La Cremonese il primo amore; la Sampdoria una giovane moglie che sarebbe stata amata per sempre; la Juventus ammaliante signora che in un modo o nell’altro sarebbe comunque riuscita a sedurlo; il Chelsea un amore maturo consumato tra i clamori di Stamford Bridge, dove la pronuncia del suo nome continuerà ogni volta a portare in alto i boccali. A tutte ha lasciato in dote trofei come figli conquistati in comune, nazionali e internazionali, sempre facendo l’amore con il gol, 259 in 673 partite, complessivamente.

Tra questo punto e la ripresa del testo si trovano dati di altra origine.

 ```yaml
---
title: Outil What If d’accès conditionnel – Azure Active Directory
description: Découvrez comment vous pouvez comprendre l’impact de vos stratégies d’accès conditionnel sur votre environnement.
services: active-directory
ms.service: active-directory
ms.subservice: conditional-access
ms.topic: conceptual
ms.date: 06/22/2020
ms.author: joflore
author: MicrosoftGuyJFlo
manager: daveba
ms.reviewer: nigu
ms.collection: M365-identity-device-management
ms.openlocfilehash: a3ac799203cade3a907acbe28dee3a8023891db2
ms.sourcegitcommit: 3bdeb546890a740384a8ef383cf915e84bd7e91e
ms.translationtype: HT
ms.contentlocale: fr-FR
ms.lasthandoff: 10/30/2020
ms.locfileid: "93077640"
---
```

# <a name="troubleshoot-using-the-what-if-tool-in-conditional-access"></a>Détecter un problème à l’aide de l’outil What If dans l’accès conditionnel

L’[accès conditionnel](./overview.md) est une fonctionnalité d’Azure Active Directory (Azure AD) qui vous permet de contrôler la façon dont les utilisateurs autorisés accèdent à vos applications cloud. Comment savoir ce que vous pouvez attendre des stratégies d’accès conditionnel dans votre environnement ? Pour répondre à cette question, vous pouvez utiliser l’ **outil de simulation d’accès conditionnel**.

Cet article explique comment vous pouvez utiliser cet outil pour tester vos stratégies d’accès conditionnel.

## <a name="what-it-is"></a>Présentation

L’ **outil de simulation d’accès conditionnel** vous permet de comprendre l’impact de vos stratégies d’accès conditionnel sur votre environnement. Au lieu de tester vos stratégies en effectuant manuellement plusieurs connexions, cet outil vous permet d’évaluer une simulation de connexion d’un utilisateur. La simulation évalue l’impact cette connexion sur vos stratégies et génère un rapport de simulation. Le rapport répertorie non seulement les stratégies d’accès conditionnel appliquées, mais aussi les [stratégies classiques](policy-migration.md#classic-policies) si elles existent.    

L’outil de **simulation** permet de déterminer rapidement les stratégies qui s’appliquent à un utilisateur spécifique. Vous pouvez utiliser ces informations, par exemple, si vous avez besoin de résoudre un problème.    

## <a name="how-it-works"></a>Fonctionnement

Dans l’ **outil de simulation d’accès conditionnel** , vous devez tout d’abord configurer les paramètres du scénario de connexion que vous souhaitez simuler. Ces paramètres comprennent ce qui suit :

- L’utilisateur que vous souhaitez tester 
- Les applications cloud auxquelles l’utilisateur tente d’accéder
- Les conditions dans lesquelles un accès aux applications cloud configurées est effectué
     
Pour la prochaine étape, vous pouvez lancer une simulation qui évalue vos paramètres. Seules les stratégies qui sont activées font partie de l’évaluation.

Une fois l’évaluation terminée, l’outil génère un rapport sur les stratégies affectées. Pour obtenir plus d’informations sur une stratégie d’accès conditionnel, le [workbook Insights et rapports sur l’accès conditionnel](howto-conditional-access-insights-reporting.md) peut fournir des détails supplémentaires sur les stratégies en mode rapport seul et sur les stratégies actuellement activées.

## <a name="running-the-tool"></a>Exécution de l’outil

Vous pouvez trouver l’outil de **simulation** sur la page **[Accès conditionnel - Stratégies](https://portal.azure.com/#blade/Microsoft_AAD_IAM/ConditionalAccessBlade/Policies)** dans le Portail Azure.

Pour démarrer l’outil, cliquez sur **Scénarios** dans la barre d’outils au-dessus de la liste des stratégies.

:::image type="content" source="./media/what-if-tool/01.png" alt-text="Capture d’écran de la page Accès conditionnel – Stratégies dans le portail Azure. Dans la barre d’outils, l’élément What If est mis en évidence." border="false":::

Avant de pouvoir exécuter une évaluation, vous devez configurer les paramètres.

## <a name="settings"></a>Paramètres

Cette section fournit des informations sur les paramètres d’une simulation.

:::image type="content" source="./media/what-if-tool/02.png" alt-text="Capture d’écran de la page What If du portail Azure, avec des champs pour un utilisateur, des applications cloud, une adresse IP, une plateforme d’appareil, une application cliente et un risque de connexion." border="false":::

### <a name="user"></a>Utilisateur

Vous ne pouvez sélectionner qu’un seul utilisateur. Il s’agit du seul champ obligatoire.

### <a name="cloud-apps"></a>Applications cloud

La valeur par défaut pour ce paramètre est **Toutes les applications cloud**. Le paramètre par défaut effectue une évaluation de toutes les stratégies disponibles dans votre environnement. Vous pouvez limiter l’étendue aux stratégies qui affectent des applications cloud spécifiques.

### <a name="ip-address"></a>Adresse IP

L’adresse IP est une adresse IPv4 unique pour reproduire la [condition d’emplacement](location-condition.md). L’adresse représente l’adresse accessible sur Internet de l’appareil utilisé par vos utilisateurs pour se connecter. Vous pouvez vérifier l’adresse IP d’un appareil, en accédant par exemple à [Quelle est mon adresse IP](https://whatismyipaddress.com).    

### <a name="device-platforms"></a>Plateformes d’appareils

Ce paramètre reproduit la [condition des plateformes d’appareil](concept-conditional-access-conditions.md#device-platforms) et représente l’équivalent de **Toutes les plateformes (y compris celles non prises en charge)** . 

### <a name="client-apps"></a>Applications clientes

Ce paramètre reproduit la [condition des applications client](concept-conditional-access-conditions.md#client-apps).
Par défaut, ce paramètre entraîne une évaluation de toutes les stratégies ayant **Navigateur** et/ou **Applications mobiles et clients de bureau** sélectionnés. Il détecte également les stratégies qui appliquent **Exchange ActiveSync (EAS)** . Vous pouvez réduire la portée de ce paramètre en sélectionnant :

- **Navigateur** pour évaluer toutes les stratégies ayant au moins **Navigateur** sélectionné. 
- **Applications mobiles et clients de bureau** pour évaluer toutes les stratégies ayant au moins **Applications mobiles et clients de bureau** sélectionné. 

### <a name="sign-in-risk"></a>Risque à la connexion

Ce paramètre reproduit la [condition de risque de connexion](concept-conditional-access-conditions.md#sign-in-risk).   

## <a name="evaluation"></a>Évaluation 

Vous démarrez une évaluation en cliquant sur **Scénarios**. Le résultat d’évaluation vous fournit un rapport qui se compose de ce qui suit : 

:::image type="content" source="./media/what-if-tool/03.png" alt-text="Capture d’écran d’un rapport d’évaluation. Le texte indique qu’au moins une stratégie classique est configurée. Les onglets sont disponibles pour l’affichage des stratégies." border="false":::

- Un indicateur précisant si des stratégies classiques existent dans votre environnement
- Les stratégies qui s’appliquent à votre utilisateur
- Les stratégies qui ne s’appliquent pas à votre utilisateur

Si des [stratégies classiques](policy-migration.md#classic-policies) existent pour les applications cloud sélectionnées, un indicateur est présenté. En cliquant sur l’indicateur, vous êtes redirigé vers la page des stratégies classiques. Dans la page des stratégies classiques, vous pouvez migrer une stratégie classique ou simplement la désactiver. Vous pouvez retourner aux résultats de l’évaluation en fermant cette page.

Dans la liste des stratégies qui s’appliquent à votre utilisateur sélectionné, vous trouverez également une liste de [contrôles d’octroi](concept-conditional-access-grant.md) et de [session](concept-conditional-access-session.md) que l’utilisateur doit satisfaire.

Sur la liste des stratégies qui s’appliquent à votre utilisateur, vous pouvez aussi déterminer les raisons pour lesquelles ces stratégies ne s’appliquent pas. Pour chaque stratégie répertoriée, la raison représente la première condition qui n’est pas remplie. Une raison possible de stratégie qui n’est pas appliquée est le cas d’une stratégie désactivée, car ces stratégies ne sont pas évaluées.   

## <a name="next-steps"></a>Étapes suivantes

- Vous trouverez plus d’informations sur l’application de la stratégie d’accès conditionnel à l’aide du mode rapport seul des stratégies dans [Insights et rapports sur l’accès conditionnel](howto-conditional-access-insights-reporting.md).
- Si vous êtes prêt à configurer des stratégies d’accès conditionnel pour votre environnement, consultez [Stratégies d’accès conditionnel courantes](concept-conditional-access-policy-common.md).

Ciò che non è riuscito a donare alla maglia azzurra, pur avendolo meritato soprattutto in quell’estate italiana del 1990, lo ha restituito con l’abbraccio a Roberto Mancini l’11 luglio del 2021: lui magro, sfibrato ma entusiasta; il compagno di sempre grato per l’attraversamento in comune di quel penultimo tratto di strada. C’era ancora Wembley di mezzo, a restituire i rigori di ventinove anni prima.
Era chiaro che la sua scomparsa, prematura e drammatica, avrebbe fatto riaffiorare questioni ombrose come quella dei sospetti di doping legati in particolare al processo contro la Juventus della quale fu uno degli alfieri, nella seconda metà degli anni Novanta, e in generale a tante morti premature del calcio italiano distribuite nel corso dei decenni passati. Anche di questo si era tornati a parlare al momento della sua scomparsa. Anche a sproposito, o per sentito dire, cosa che è sempre accaduta e che nella nostra epoca ha una cassa di risonanza molto più amplificata. Per quanto ci riguarda, crediamo che onorare davvero un’esistenza, al di là di quanto prestigioso sia stato il vissuto che l’ha accompagnata, significhi contemplarne anche i chiaroscuri, i momenti meno fulgidi.
Lui era Gianluca Vialli. L’uomo non c’è più, da un anno. La sua storia, grandiosa per le imprese sportive e grandiosamente dolente dal lato esistenziale nell’ultimo tratto, è ancora qui. Avrà sempre un senso continuare a raccontarla.